Monday, May 23, 2011

The psyche of Walmart and the punishments that await you.

Cracks me up, take a stroll in your neighborhood Walmart. You can probably pick out at least two or three couples who shouldnt be having children, yet they have a whole FLOCK of kids trailing them. An entire flock of miscreants who are breaking merchandise, wiping their snotty noses on anything within ten feet, fighting each other and generally being a pain in my ass.


As for me, my kids are contained. They are both loud and expressive, but that's cute on my kids. They wear that little aspect of themselves well. I dont generally bitch at them because if they piss me off, we go to the bathroom, where they get a stern "talking to" and maybe a whack or two.

Now, if your children are doing the following, they shouldnt be allowed in Walmart, and you shouldnt be allowed to reproduce.This is what I will do to you for the following actions.
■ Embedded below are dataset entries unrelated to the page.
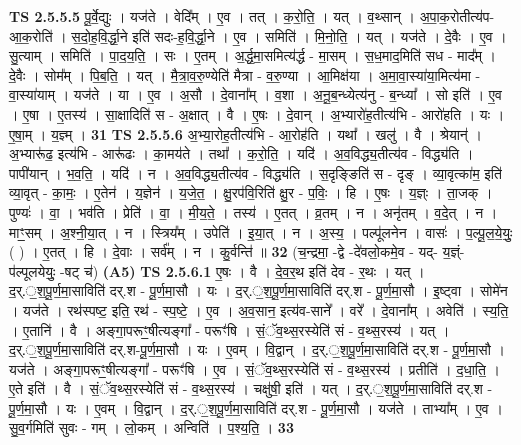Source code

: \documentclass[17pt]{extarticle}
\begin{document}
                  \newline
                                \textbf{ TS 2.5.5.5} \newline
                  पू॒र्वे॒द्युः । यज॑ते । वेदि᳚म् । ए॒व । तत् । क॒रो॒ति॒ । यत् । व॒थ्सान् । अ॒पा॒क॒रोतीत्य॑प-आ॒क॒रोति॑ । स॒दो॒ह॒वि॒र्द्धा॒ने इति॑ सदः-ह॒वि॒र्द्धा॒ने । ए॒व । समिति॑ । मि॒नो॒ति॒ । यत् । यज॑ते । दे॒वैः । ए॒व । सु॒त्याम् । समिति॑ । पा॒द॒य॒ति॒ । सः । ए॒तम् । अ॒र्द्ध॒मा॒समित्य॑र्द्ध - मा॒सम् । स॒ध॒माद॒मिति॑ सध - माद᳚म् । दे॒वैः । सोम᳚म् । पि॒ब॒ति॒ । यत् । मै॒त्रा॒व॒रु॒ण्येति॑ मैत्रा - व॒रु॒ण्या । आ॒मिक्ष॑या । अ॒मा॒वा॒स्या॑या॒मित्य॑मा - वा॒स्या॑याम् । यज॑ते । या । ए॒व । अ॒सौ । दे॒वाना᳚म् । व॒शा । अ॒नू॒ब॒न्ध्येत्य॑नु - ब॒न्ध्या᳚ । सो इति॑ । ए॒व । ए॒षा । ए॒तस्य॑ । सा॒क्षादिति॑ स - अ॒क्षात् । वै । ए॒षः । दे॒वान् । अ॒भ्यारो॑ह॒तीत्य॑भि - आरो॑हति । यः । ए॒षा॒म् । य॒ज्ञ्म् । \textbf{  31} \newline
                  \newline
                                \textbf{ TS 2.5.5.6} \newline
                  अ॒भ्या॒रोह॒तीत्य॑भि - आ॒रोह॑ति । यथा᳚ । खलु॑ । वै । श्रेयान्॑ । अ॒भ्यारू॑ढ॒ इत्य॑भि - आरू॑ढः । का॒मय॑ते । तथा᳚ । क॒रो॒ति॒ । यदि॑ । अ॒व॒विद्ध्य॒तीत्य॑व - विद्ध्य॑ति । पापी॑यान् । भ॒व॒ति॒ । यदि॑ । न । अ॒व॒विद्ध्य॒तीत्य॑व - विद्ध्य॑ति । स॒दृङ्ङिति॑ स - दृङ् । व्या॒वृत्का॑म॒ इति॑ व्या॒वृत् - का॒मः॒ । ए॒तेन॑ । य॒ज्ञेन॑ । य॒जे॒त॒ । क्षु॒रप॑वि॒रिति॑ क्षु॒र - प॒विः॒ । हि । ए॒षः । य॒ज्ञ्ः । ता॒जक् । पुण्यः॑ । वा॒ । भव॑ति । प्रेति॑ । वा॒ । मी॒य॒ते॒ । तस्य॑ । ए॒तत् । व्र॒तम् । न । अनृ॑तम् । व॒दे॒त् । न । माꣳ॒॒सम् । अ॒श्नी॒या॒त् । न । स्त्रिय᳚म् । उपेति॑ । इ॒या॒त् । न । अ॒स्य॒ । पल्पू॑लनेन । वासः॑ । प॒ल्पू॒ल॒ये॒युः॒ ( ) । ए॒तत् । हि । दे॒वाः । सर्व᳚म् । न । कु॒र्वन्ति॑ ॥ \textbf{  32} \newline
                  \newline
                      (च॒न्द्रमा॒ -द्वे -दे॑वलो॒कमे॒व - यद्- य॒ज्ञ्ं- प॑ल्पूलयेयुः॒ -षट् च॑)  \textbf{(A5)} \newline \newline
                                \textbf{ TS 2.5.6.1} \newline
                  ए॒षः । वै । दे॒व॒र॒थ इति॑ देव - र॒थः । यत् । द॒र्.॒श॒पू॒र्ण॒मा॒साविति॑ दर्.श - पू॒र्ण॒मा॒सौ । यः । द॒र्.॒श॒पू॒र्ण॒मा॒साविति॑ दर्.श - पू॒र्ण॒मा॒सौ । इ॒ष्ट्वा । सोमे॑न । यज॑ते । रथ॑स्पष्ट॒ इति॒ रथ॑ - स्प॒ष्टे॒ । ए॒व । अ॒व॒सान॒ इत्य॑व-साने᳚ । वरे᳚ । दे॒वाना᳚म् । अवेति॑ । स्य॒ति॒ । ए॒तानि॑ । वै । अङ्गा॒परूꣳ॒॒षीत्यङ्गा᳚ - परूꣳ॑षि । सं॒ॅव॒थ्स॒रस्येति॑ सं - व॒थ्स॒रस्य॑ । यत् । द॒र्.॒श॒पू॒र्ण॒मा॒साविति॑ दर्.श-पू॒र्ण॒मा॒सौ । यः । ए॒वम् । वि॒द्वान् । द॒र्.॒श॒पू॒र्ण॒मा॒साविति॑ दर्.श - पू॒र्ण॒मा॒सौ । यज॑ते । अङ्गा॒परूꣳ॒॒षीत्यङ्गा᳚ - परूꣳ॑षि । ए॒व । सं॒ॅव॒थ्स॒रस्येति॑ सं - व॒थ्स॒रस्य॑ । प्रतीति॑ । द॒धा॒ति॒ । ए॒ते इति॑ । वै । सं॒ॅव॒थ्स॒रस्येति॑ सं - व॒थ्स॒रस्य॑ । चक्षु॑षी॒ इति॑ । यत् । द॒र्.॒श॒पू॒र्ण॒मा॒साविति॑ दर्.श - पू॒र्ण॒मा॒सौ । यः । ए॒वम् । वि॒द्वान् । द॒र्.॒श॒पू॒र्ण॒मा॒साविति॑ दर्.श - पू॒र्ण॒मा॒सौ । यज॑ते । ताभ्या᳚म् । ए॒व । सु॒व॒र्गमिति॑ सुवः - गम् । लो॒कम् । अन्विति॑ । प॒श्य॒ति॒ । \textbf{  33} \newline
\end{document}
1. Tearing merchandise off the shelves, breaking, rending anything unpurchaseable, the only thing that can make this worse is if I see YOU as the parent hiding the broken merchandise so you dont have to pay for it, trashy.I will follow you and speak in a loud, determined voice with the object you HID, and say "I THINK YOU DROPPED THIS!!! EXCUSE ME, YOU DROPPED THIS"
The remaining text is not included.